8).  Will juice cleanses and giving up gluten still be a chic method of malnourishment?


9).  And what the hell am i supposed to eat when kale, quinoa, and acai bowls are no longer the only "it foods"?


10). Since Crossfit has been promoted to the ninth circle of instahell for promoting hunting, what will be the new workout trend to sweep the nation?
Like oh em gee, 
don't they realize that no one eats red meat anymore???
  I'm kind of over wanting to know what the fox says anyway.  
I vote for mass twerking instruction for optimum calorie burn.

11).  Will someone out-shine/shock Miley in the New Year?
 (Fat Amy, you're my girl).  
 I kind of doubt it but I do hope she loses the Billy Idol look. 


12).  Will Kimye's ego cause the Big Man to decide he's had enough and send a sharknado to destroy mankind?


13).  And will people finally stop keeping up with the Kadashians so that they may move aside and let the Lord have his own show?
= prayers answered


14).  Will the dementors finally earn their place in society like vampires and zombies before them?
... Hipsters.  

15).  Will the popularity of EDM culture cause people to push for Molly to join Mary Jane in the court room?
I cast my vote for unicorn excretions as 2014's new club candy of choice. 


16).  Will "yung" "frat" white boys continue to insist on forgoing the use of -th in favor of d?
But seriously doe.  


17).  Will the instagods ever grant me instafame if i post enough instacelfiez?
...Or will I just be stuck as a hastaginstadouche, commenting LB on famous accounts and using random hashtags incessantly?

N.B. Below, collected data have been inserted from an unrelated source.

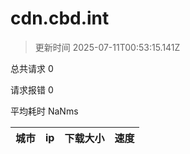 
  # cdn.cbd.int

  > 更新时间 2025-07-11T00:53:15.141Z
  
  总共请求 0

  请求报错 0

  平均耗时 NaNms

|城市|ip|下载大小|速度|
|-----|----------|---|---|

  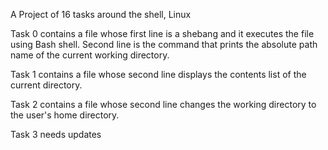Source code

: A Project of 16 tasks around the shell, Linux

Task 0 contains a file whose first line is a shebang and it executes the file using Bash shell. Second line is the command that prints the absolute path name of the current working directory.

Task 1 contains a file whose second line displays the contents list of the current directory.

Task 2 contains a file whose second line changes the working directory to the user's home directory.

Task 3 needs updates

18).  Will Gatsby please inspire someone in my life to make it acceptable for me to trash their fabulous home every weekend?
All while wearing Prada that could give a chandelier a run for its money in the sparkles department 


19).  Will Apple succeed in taking over the world in 2014, making us all conform to Apple Care since we still can't seem to get along on the topic of Obama Care?


&&& Finally:

20).  WILL ONE OF T-SWIFT'S EXES FINALLY WRITE A SONG ABOUT HOW MAYBE HE WASN'T THE ISSUE?


R.I.P. 2013. 

 You were "literally" one sassy, fabulous "betch".  
You were quite the "frenemy" in the way that you liked to play hide and seek with my dignity, 
but like a "bestie" we had many good times. 
Who knows what 2014 will bring. 
I'm just a little afraid.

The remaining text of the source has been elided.